Flu Burung Terdeteksi Pada Anjing Laut Di Atlantik Selatan Untuk Pertama Kalinya
RIAU24.COM - Flu burung telah terdeteksi pada populasi bulu dan anjing laut gajah untuk pertama kalinya di pulau sub-Antartika Georgia Selatan, sebuah tim ilmuwan dari Inggris (UK) mengonfirmasi pada hari Kamis.
Menurut sebuah laporan oleh kantor berita Reuters, para ilmuwan pertama kali mencurigai adanya flu burung pada Oktober tahun lalu, setelah kematian beberapa burung laut skua coklat di Pulau Burung yang merupakan bagian dari Wilayah Luar Negeri Inggris di Georgia Selatan dan Kepulauan Sandwich Selatan.

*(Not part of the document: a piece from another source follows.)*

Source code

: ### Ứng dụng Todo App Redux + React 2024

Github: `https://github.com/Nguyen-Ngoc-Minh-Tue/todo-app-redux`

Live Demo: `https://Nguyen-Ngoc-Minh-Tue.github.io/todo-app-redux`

Pada bulan Desember, sejumlah besar anjing laut gajah ditemukan mati.
Bulan lalu, para ilmuwan dengan Badan Kesehatan Hewan dan Tanaman Inggris (APHA) dan British Antartic Survey (BAS) menghabiskan tiga minggu di pulau-pulau yang terkena dampak, mengumpulkan sampel dari mamalia dan burung yang mati.
Para ilmuwan mengatakan bahwa sampel diuji positif untuk HPAI H5N1 pada anjing laut gajah, anjing laut bulu, skua coklat, camar rumput laut, dan tern Antartika.

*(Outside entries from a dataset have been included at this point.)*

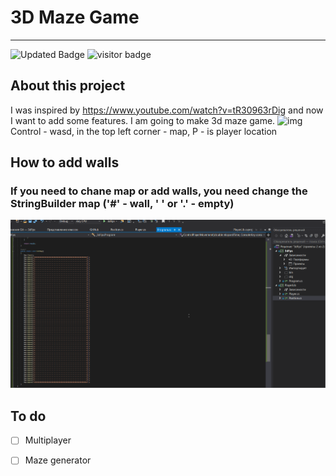 # 3D Maze Game
----------
![Updated Badge](https://badges.pufler.dev/updated/AlexRajvandary/3DConsoleGame)
![visitor badge](https://visitor-badge.glitch.me/badge?page_id=AlexRajvandary/3DConsoleGame)
## About this project
I was inspired by https://www.youtube.com/watch?v=tR30963rDig and now I want to add some features. I am going to make 3d maze game.
![img](Images/3DConsoleGameUpdate.gif)
Control - wasd, in the top left corner - map, P - is player location
## How to add walls
### If you need to chane map or add walls, you need change the StringBuilder map ('#' - wall, ' ' or '.' - empty)
![img](Images/MapChanging.gif)
## To do
- [ ] Multiplayer
- [ ] Maze generator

"Mengingat Antartika adalah hotspot keanekaragaman hayati yang unik dan istimewa, sangat menyedihkan dan memprihatinkan melihat penyakit ini menyebar ke mamalia di wilayah tersebut," kata direktur layanan ilmiah APHA Ian Brown.
Dampak H5N1 pada satwa liar Antartika bisa sangat menghancurkan
Reuters melaporkan bahwa menurut para ilmuwan, dampak H5N1 saat ini pada satwa liar Antartika Anon bisa sangat menghancurkan.

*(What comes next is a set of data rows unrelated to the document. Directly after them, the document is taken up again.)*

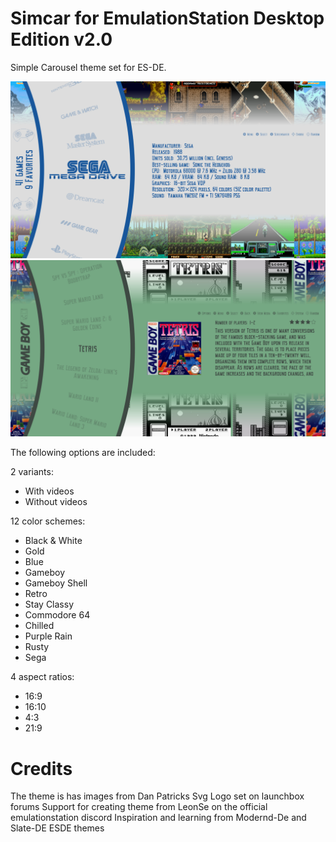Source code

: # Simcar for EmulationStation Desktop Edition v2.0

Simple Carousel theme set for ES-DE.

![systems](system.png)
![games](game.png)

The following options are included:

2 variants:

- With videos
- Without videos

12 color schemes:

- Black & White
- Gold
- Blue
- Gameboy
- Gameboy Shell
- Retro
- Stay Classy
- Commodore 64
- Chilled
- Purple Rain
- Rusty
- Sega

4 aspect ratios:

- 16:9
- 16:10
- 4:3
- 21:9

# Credits

The theme is has images from Dan Patricks Svg Logo set on launchbox forums
Support for creating theme from LeonSe on the official emulationstation discord
Inspiration and learning from Modernd-De and Slate-DE ESDE themes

Sebuah laporan oleh OFFLU (jaringan keahlian global gabungan OIE-FAO tentang influenza hewan) mengatakan bahwa virus tersebut berpotensi menginfeksi 48 spesies burung dan 26 spesies mamalia laut.
Offlu mengatakan bahwa ribuan anjing laut dan ratusan ribu burung berkumpul di koloni padat di Antartika yang dapat memungkinkan virus dengan mudah melompat di antara individu.
Alastair Ward, seorang ahli ekologi di University of Leeds, mengatakan anjing laut yang diketahui mengais, dapat terinfeksi ketika mereka mengkonsumsi bangkai burung yang terinfeksi.
Di tengah kekhawatiran global tentang penyebaran virus ke populasi satwa liar yang terancam, pejabat Alaska mengkonfirmasi pekan lalu kasus beruang kutub pertama yang diketahui sekarat karena H5N1.
Berbicara kepada Reuters, Andrew Derocher, seorang ahli biologi beruang kutub di University of Alberta, mengatakan, "Jika seekor burung dilemahkan oleh flu burung, atau menyerah padanya, beruang kutub tidak rewel tentang apa yang dimakan."
Derocher mengatakan bahwa jika seekor burung mati dan dapat dimakan, beruang kutub mungkin akan memakannya.
"Ada kemungkinan besar interaksi antara perubahan iklim, flu burung, kematian burung dan beruang kutub," tambahnya.